Como consequência, os efeitos da hegemonia do controle são diversos e também custosos à prestação de serviços à sociedade, que embora de difícil mensuração refletem nos fenômenos cotidianos de judicialização e, mais recentemente, criminalização da gestão, aversão a riscos e baixa proatividade dos servidores, paralisia decisória (‘apagão das canetas’), desincentivo de bons quadros a cargos estratégicos e, principalmente, déficit democrático com o controle desempenhando papel protagonista no policymaking, uma vez que não possui legitimidade eleitoral para o exercício dessa função.

É importante frisar que tratar esse problema não significa desmerecer o hercúleo empenho dos servidores e das organizações de controle externo e interno, com reconhecidos resultados em termos de transparência e accountability. Ao contrário, visa apontar que o expansionismo dos órgãos de controle, fenômeno que também ocorre em outras democracias ocidentais[4], no setor público brasileiro ganha uma dimensão mais grave devido às profundas desigualdades entre as áreas e a ausência de discussões sobre questão e possíveis alternativas.
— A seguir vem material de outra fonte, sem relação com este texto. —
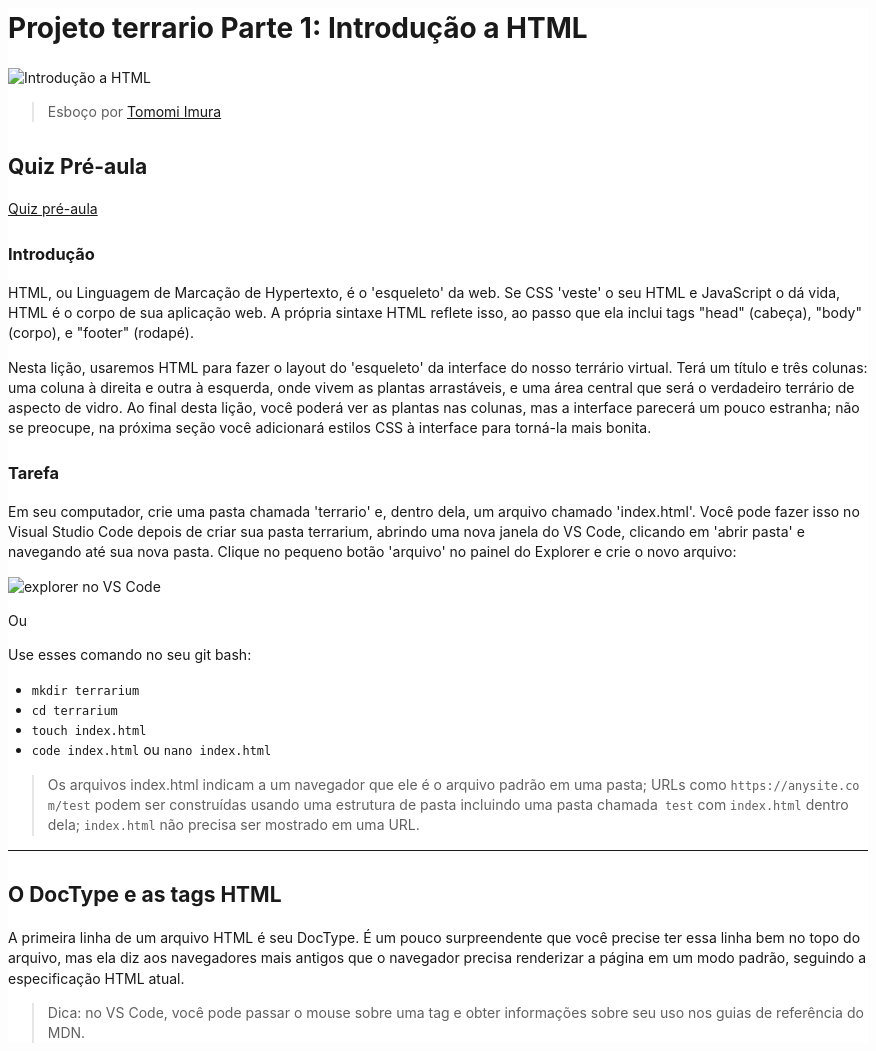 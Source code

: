 # Projeto terrario Parte 1: Introdução a HTML

![Introdução a HTML](/sketchnotes/webdev101-html.png)
> Esboço por [Tomomi Imura](https://twitter.com/girlie_mac)

## Quiz Pré-aula

[Quiz pré-aula](https://happy-mud-02d95f10f.azurestaticapps.net/quiz/15)

### Introdução

HTML, ou Linguagem de Marcação de Hypertexto, é o 'esqueleto' da web. Se CSS 'veste' o seu HTML e JavaScript o dá vida, HTML é o corpo de sua aplicação web. A própria sintaxe HTML reflete isso, ao passo que ela inclui tags "head" (cabeça), "body" (corpo), e "footer" (rodapé).

Nesta lição, usaremos HTML para fazer o layout do 'esqueleto' da interface do nosso terrário virtual. Terá um título e três colunas: uma coluna à direita e outra à esquerda, onde vivem as plantas arrastáveis, e uma área central que será o verdadeiro terrário de aspecto de vidro. Ao final desta lição, você poderá ver as plantas nas colunas, mas a interface parecerá um pouco estranha; não se preocupe, na próxima seção você adicionará estilos CSS à interface para torná-la mais bonita.

### Tarefa

Em seu computador, crie uma pasta chamada 'terrario' e, dentro dela, um arquivo chamado 'index.html'. Você pode fazer isso no Visual Studio Code depois de criar sua pasta terrarium, abrindo uma nova janela do VS Code, clicando em 'abrir pasta' e navegando até sua nova pasta. Clique no pequeno botão 'arquivo' no painel do Explorer e crie o novo arquivo:

![explorer no VS Code](../images/vs-code-index.png)

Ou

Use esses comando no seu git bash:
* `mkdir terrarium`
* `cd terrarium`
* `touch index.html`
* `code index.html` ou `nano index.html`

> Os arquivos index.html indicam a um navegador que ele é o arquivo padrão em uma pasta; URLs como `https://anysite.com/test` podem ser construídas usando uma estrutura de pasta incluindo uma pasta chamada` test` com `index.html` dentro dela; `index.html` não precisa ser mostrado em uma URL.

---

## O DocType e as tags HTML

A primeira linha de um arquivo HTML é seu DocType. É um pouco surpreendente que você precise ter essa linha bem no topo do arquivo, mas ela diz aos navegadores mais antigos que o navegador precisa renderizar a página em um modo padrão, seguindo a especificação HTML atual.

> Dica: no VS Code, você pode passar o mouse sobre uma tag e obter informações sobre seu uso nos guias de referência do MDN.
Em tempos de debate sobre reforma administrativa, a literatura especializada nos ensina que elas são ‘mais uma questão de fé do que de ciência comprovada’[5], sobretudo, quando as propostas de mudanças se baseiam em estereótipos e diagnósticos equivocados que não enfrentam os verdadeiros dilemas e desafios e, logo, tendem a ser inócuas. No caso nacional, as experiências recentes demostram que ao tentarmos, de forma ingênua e irrealista, ‘superar’ o modelo burocrático pelo ‘gerencial’ sem antes resolvermos nossa persistente herança patrimonialista, com todos os seus ‘ismos’ (nepotismo, fisiologismo, clientelismo, etc.), geraram resultados negativos. Ou seja, em vez de superar, aprofundaram as disfunções burocráticas, tais como excessivo controle, foco interno, resistência a inovações e formalismo.

Em suma, num país com enormes dificuldades de formular e implementar políticas públicas capazes de enfrentar nossos problemas estruturais (pobreza, desemprego, violência, etc.), não se pode ignorar que a supremacia do controle frente à gestão também impõe custos à sociedade brasileira. Neste sentido, vale lembrar da sabedoria popular: “a diferença entre o remédio e o veneno é a dose”.

[1]https://www.ipea.gov.br/atlasestado/

[2]Madison, James; Hamilton, Alexander; Jay, John. Os Artigos Federalistas. Apresentação: Isaac Kramnick; tradução de Maria Luiza X. de A. Borges. Rio de Janeiro: Nova Fronteira, 1993.

[3]Razão do total do orçamento (PLOA 2020) pelo número de servidores (ativos, inativos e pensionistas).

[4]Power, M. The theory of the audit explosion. In: Ferlie, E.; Lynn Jr., L. E.; Pollitt, C. (Ed.). The Oxford handbook of public management. New York: Oxford University Press, 2005.

[5]Pollitt, C.; Bouckaert, G. Public Management Reform: a comparative analysis-new public management, governance, and the Neo-Weberian state. UK: Oxford University Press, 2017.

*Artigo originalmente publicado no jornal O Estado de São Paulo em 18.08.2020.